Who decided to send students to earn featherweight degrees in a 2008/2010 "jobless" economy? When you look at the origins of this, being politically correct and "happy" (learning about women and religious studies) seems to take precedence over making harder, more logical future economic decisions. And it comes at the expense of everyone if you can't pay back your student loans. In some ways, everyone is being saddled with politically correct happiness.
-Univesities and banks don't force anyone to take loans that they can't pay back. But students are scooted into them. It doesn't abstain responsbility from those that did scoot students into them.
-More kid glove treatment by the Times. "Then there’s a branding problem. Urging students to attend a cheaper college or leave altogether suggests a lack of confidence about the earning potential of alumni."

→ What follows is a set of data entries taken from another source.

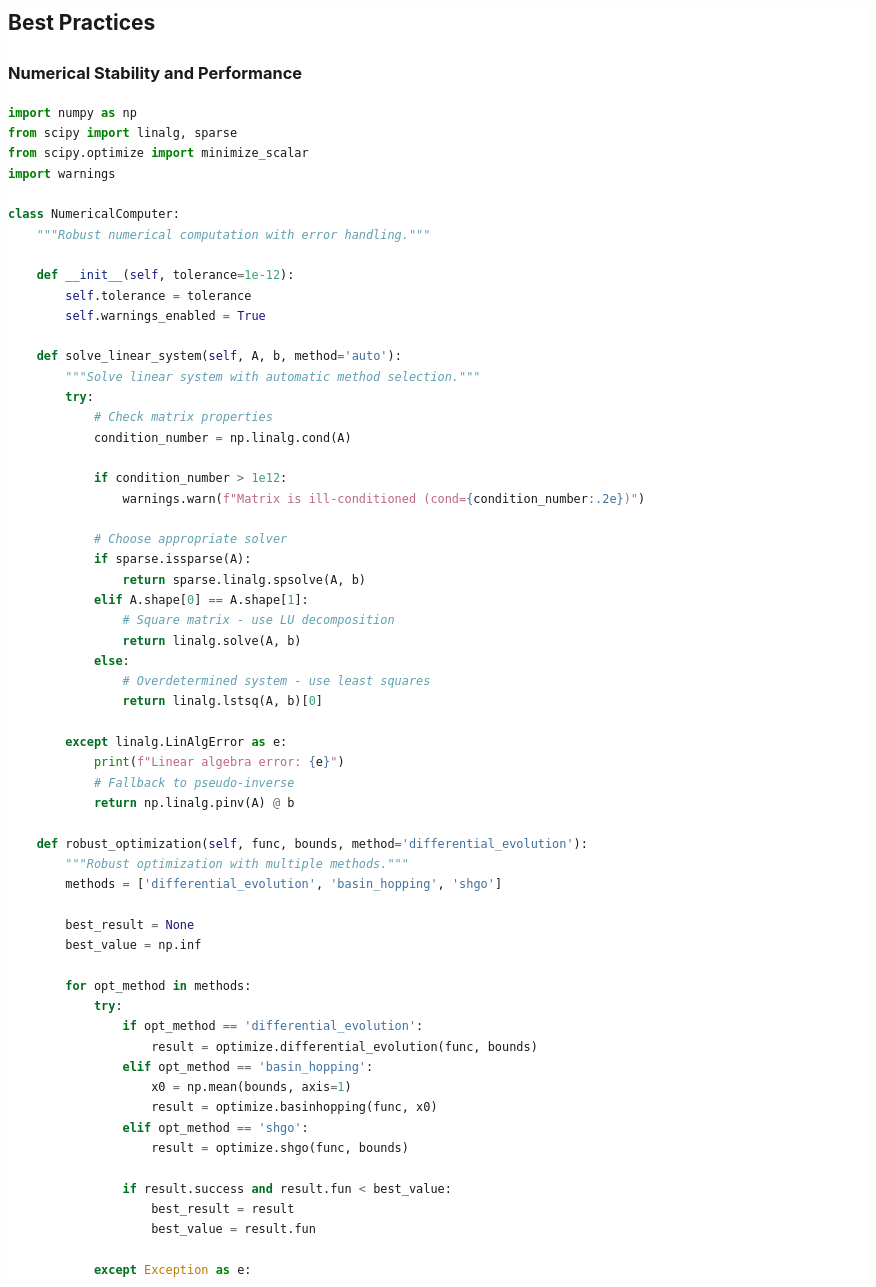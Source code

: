 ## Best Practices

### Numerical Stability and Performance
```python
import numpy as np
from scipy import linalg, sparse
from scipy.optimize import minimize_scalar
import warnings

class NumericalComputer:
    """Robust numerical computation with error handling."""
    
    def __init__(self, tolerance=1e-12):
        self.tolerance = tolerance
        self.warnings_enabled = True
    
    def solve_linear_system(self, A, b, method='auto'):
        """Solve linear system with automatic method selection."""
        try:
            # Check matrix properties
            condition_number = np.linalg.cond(A)
            
            if condition_number > 1e12:
                warnings.warn(f"Matrix is ill-conditioned (cond={condition_number:.2e})")
            
            # Choose appropriate solver
            if sparse.issparse(A):
                return sparse.linalg.spsolve(A, b)
            elif A.shape[0] == A.shape[1]:
                # Square matrix - use LU decomposition
                return linalg.solve(A, b)
            else:
                # Overdetermined system - use least squares
                return linalg.lstsq(A, b)[0]
                
        except linalg.LinAlgError as e:
            print(f"Linear algebra error: {e}")
            # Fallback to pseudo-inverse
            return np.linalg.pinv(A) @ b
    
    def robust_optimization(self, func, bounds, method='differential_evolution'):
        """Robust optimization with multiple methods."""
        methods = ['differential_evolution', 'basin_hopping', 'shgo']
        
        best_result = None
        best_value = np.inf
        
        for opt_method in methods:
            try:
                if opt_method == 'differential_evolution':
                    result = optimize.differential_evolution(func, bounds)
                elif opt_method == 'basin_hopping':
                    x0 = np.mean(bounds, axis=1)
                    result = optimize.basinhopping(func, x0)
                elif opt_method == 'shgo':
                    result = optimize.shgo(func, bounds)
                
                if result.success and result.fun < best_value:
                    best_result = result
                    best_value = result.fun
                    
            except Exception as e:
```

If you're offering degrees in religious and womens studies, what "branding" problem do you have? You'll have a branding problem, because the quality of your product (and future earning potential) doesn't match the "brand" you advertise as a prestigious school.
K-12 and colleges have been scams for decades...and likely to remain as such; smart kids figure out which "union cards" are worth paying for to enter lucrative careers...and finish college, w/a useful major/GPA, in <3yrs to minimize costs and maximize income potential
Up to parents to educate kids re: scams of life...or choose to not have kids if they lack time and money to prepare them for upward mobility...kids, like pets, are a discretionary lifestyle choice, not necessities
And any kid who can read and perform arithmetic can presumably find some cash (?$100) to buy a few useful texts on Amazon re: stats, economics and personal finance to self-teach....and google is fairly cheap to investigate what various careers pay...and what cost of living is in desirable regions of US
The lack of personal responsibility amongst both parents and kids is mockable; not a lot of excuses when Net/Kindle/google, etc make self-teaching damn cheap even if one is stuck in Podunk in K-12 (15 yrs ago would read books/mags for free at local B&N/Borders superstore; and in prior era would go to local public library to read and self-teach for free)

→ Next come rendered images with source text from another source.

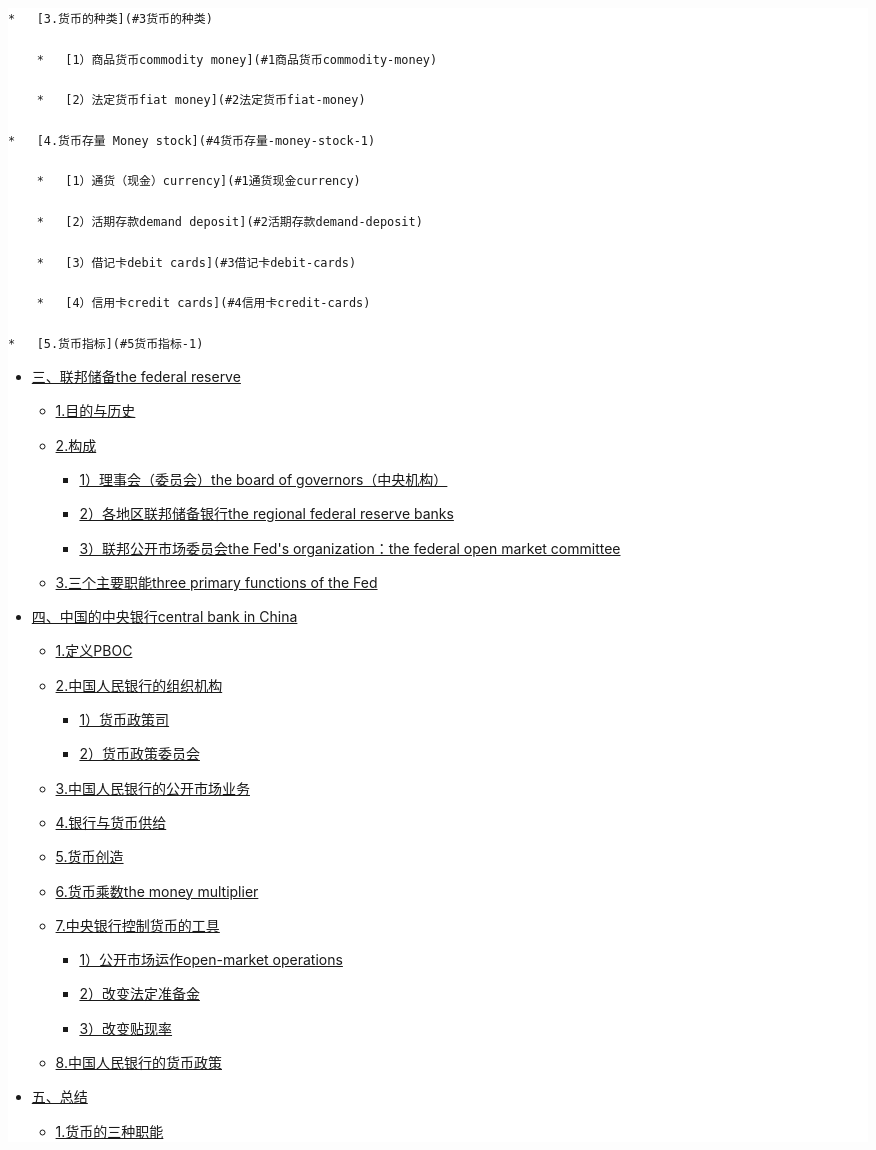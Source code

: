     *   [3.货币的种类](#3货币的种类)

        *   [1）商品货币commodity money](#1商品货币commodity-money)

        *   [2）法定货币fiat money](#2法定货币fiat-money)

    *   [4.货币存量 Money stock](#4货币存量-money-stock-1)

        *   [1）通货（现金）currency](#1通货现金currency)

        *   [2）活期存款demand deposit](#2活期存款demand-deposit)

        *   [3）借记卡debit cards](#3借记卡debit-cards)

        *   [4）信用卡credit cards](#4信用卡credit-cards)

    *   [5.货币指标](#5货币指标-1)

*   [三、联邦储备the federal reserve](#三联邦储备the-federal-reserve)

    *   [1.目的与历史](#1目的与历史)

    *   [2.构成](#2构成)

        *   [1）理事会（委员会）the board of  governors（中央机构）](#1理事会委员会the-board-of--governors中央机构)

        *   [2）各地区联邦储备银行the regional federal reserve banks](#2各地区联邦储备银行the-regional-federal-reserve-banks)

        *   [3）联邦公开市场委员会the Fed's organization：the federal open market committee](#3联邦公开市场委员会the-feds-organizationthe-federal-open-market-committee)

    *   [3.三个主要职能three primary functions of the Fed](#3三个主要职能three-primary-functions-of-the-fed)

*   [四、中国的中央银行central bank in China](#四中国的中央银行central-bank-in-china)

    *   [1.定义PBOC](#1定义pboc)

    *   [2.中国人民银行的组织机构](#2中国人民银行的组织机构)

        *   [1）货币政策司](#1货币政策司)

        *   [2）货币政策委员会](#2货币政策委员会)

    *   [3.中国人民银行的公开市场业务](#3中国人民银行的公开市场业务)

    *   [4.银行与货币供给](#4银行与货币供给)

    *   [5.货币创造](#5货币创造)

    *   [6.货币乘数the money multiplier](#6货币乘数the-money-multiplier)

    *   [7.中央银行控制货币的工具](#7中央银行控制货币的工具)

        *   [1）公开市场运作open-market operations](#1公开市场运作open-market-operations)

        *   [2）改变法定准备金](#2改变法定准备金)

        *   [3）改变贴现率](#3改变贴现率)

    *   [8.中国人民银行的货币政策](#8中国人民银行的货币政策)

*   [五、总结](#五总结)

    *   [1.货币的三种职能](#1货币的三种职能)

It says in the article that the median debt for a student attending a private college is $22,380, the average starting salary for someone coming out of college with a BA/BS is somewhere in the $35,000-40,000 range. When I was in college, attending a private school that I paid for myself-no help from my parents at all, I graduated with $16,800 in student loan debt, my starting salary was $16,500. I think the dept/income ratio TODAY is much better then it was 20+ years ago. Our oldest starts college in the fall and will graduate with about $30,000 in loans. That will be completely manageable--it really isn't any more then a car payment if you think about it.
Now, getting a teaching degree from Harvard and going $100,000 into debt to do that isn't very smart and doesn't give you a leg up on the competition.